* _Task instructions_: Ignore the pictures in the data below and set down exactly the lines from its first line through the line containing "- 22. SELinux context".

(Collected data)
● ● ● ● ●

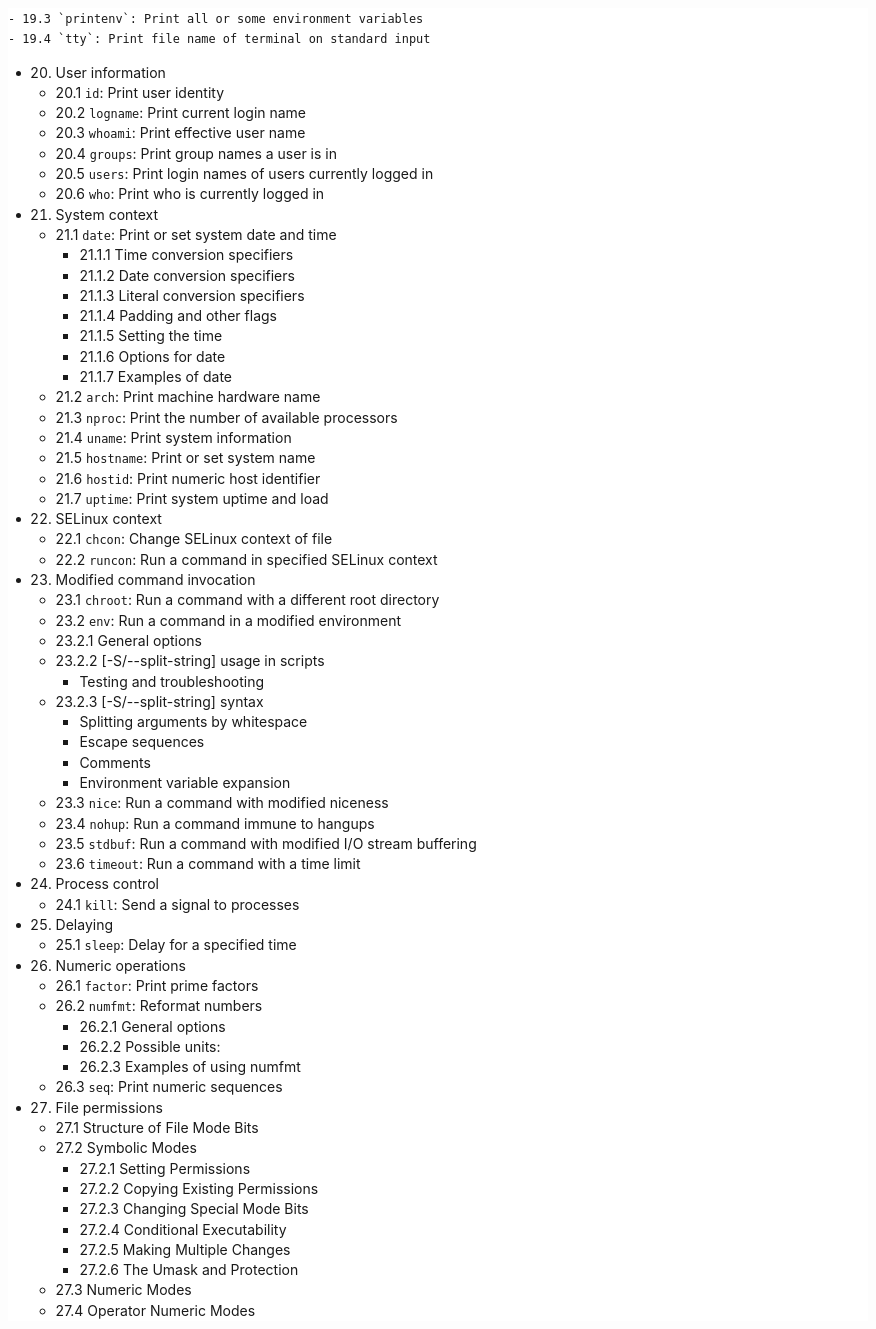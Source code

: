     - 19.3 `printenv`: Print all or some environment variables
    - 19.4 `tty`: Print file name of terminal on standard input
  - 20. User information
    - 20.1 `id`: Print user identity
    - 20.2 `logname`: Print current login name
    - 20.3 `whoami`: Print effective user name
    - 20.4 `groups`: Print group names a user is in
    - 20.5 `users`: Print login names of users currently logged in
    - 20.6 `who`: Print who is currently logged in
  - 21. System context
    - 21.1 `date`: Print or set system date and time
      - 21.1.1 Time conversion specifiers
      - 21.1.2 Date conversion specifiers
      - 21.1.3 Literal conversion specifiers
      - 21.1.4 Padding and other flags
      - 21.1.5 Setting the time
      - 21.1.6 Options for date
      - 21.1.7 Examples of date
    - 21.2 `arch`: Print machine hardware name
    - 21.3 `nproc`: Print the number of available processors
    - 21.4 `uname`: Print system information
    - 21.5 `hostname`: Print or set system name
    - 21.6 `hostid`: Print numeric host identifier
    - 21.7 `uptime`: Print system uptime and load
  - 22. SELinux context
    - 22.1 `chcon`: Change SELinux context of file
    - 22.2 `runcon`: Run a command in specified SELinux context
  - 23. Modified command invocation
    - 23.1 `chroot`: Run a command with a different root directory
    - 23.2 `env`: Run a command in a modified environment
    - 23.2.1 General options
    - 23.2.2 [-S/--split-string] usage in scripts
      - Testing and troubleshooting
    - 23.2.3 [-S/--split-string] syntax
      - Splitting arguments by whitespace
      - Escape sequences
      - Comments
      - Environment variable expansion
    - 23.3 `nice`: Run a command with modified niceness
    - 23.4 `nohup`: Run a command immune to hangups
    - 23.5 `stdbuf`: Run a command with modified I/O stream buffering
    - 23.6 `timeout`: Run a command with a time limit
  - 24. Process control
    - 24.1 `kill`: Send a signal to processes
  - 25. Delaying
    - 25.1 `sleep`: Delay for a specified time
  - 26. Numeric operations
    - 26.1 `factor`: Print prime factors
    - 26.2 `numfmt`: Reformat numbers
      - 26.2.1 General options
      - 26.2.2 Possible units:
      - 26.2.3 Examples of using numfmt
    - 26.3 `seq`: Print numeric sequences
  - 27. File permissions
    - 27.1 Structure of File Mode Bits
    - 27.2 Symbolic Modes
      - 27.2.1 Setting Permissions
      - 27.2.2 Copying Existing Permissions
      - 27.2.3 Changing Special Mode Bits
      - 27.2.4 Conditional Executability
      - 27.2.5 Making Multiple Changes
      - 27.2.6 The Umask and Protection
    - 27.3 Numeric Modes
    - 27.4 Operator Numeric Modes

● ● ● ● ●

* _Output_:
Source code

:     - 19.3 `printenv`: Print all or some environment variables
    - 19.4 `tty`: Print file name of terminal on standard input
  - 20. User information
    - 20.1 `id`: Print user identity
    - 20.2 `logname`: Print current login name
    - 20.3 `whoami`: Print effective user name
    - 20.4 `groups`: Print group names a user is in
    - 20.5 `users`: Print login names of users currently logged in
    - 20.6 `who`: Print who is currently logged in
  - 21. System context
    - 21.1 `date`: Print or set system date and time
      - 21.1.1 Time conversion specifiers
      - 21.1.2 Date conversion specifiers
      - 21.1.3 Literal conversion specifiers
      - 21.1.4 Padding and other flags
      - 21.1.5 Setting the time
      - 21.1.6 Options for date
      - 21.1.7 Examples of date
    - 21.2 `arch`: Print machine hardware name
    - 21.3 `nproc`: Print the number of available processors
    - 21.4 `uname`: Print system information
    - 21.5 `hostname`: Print or set system name
    - 21.6 `hostid`: Print numeric host identifier
    - 21.7 `uptime`: Print system uptime and load
  - 22. SELinux context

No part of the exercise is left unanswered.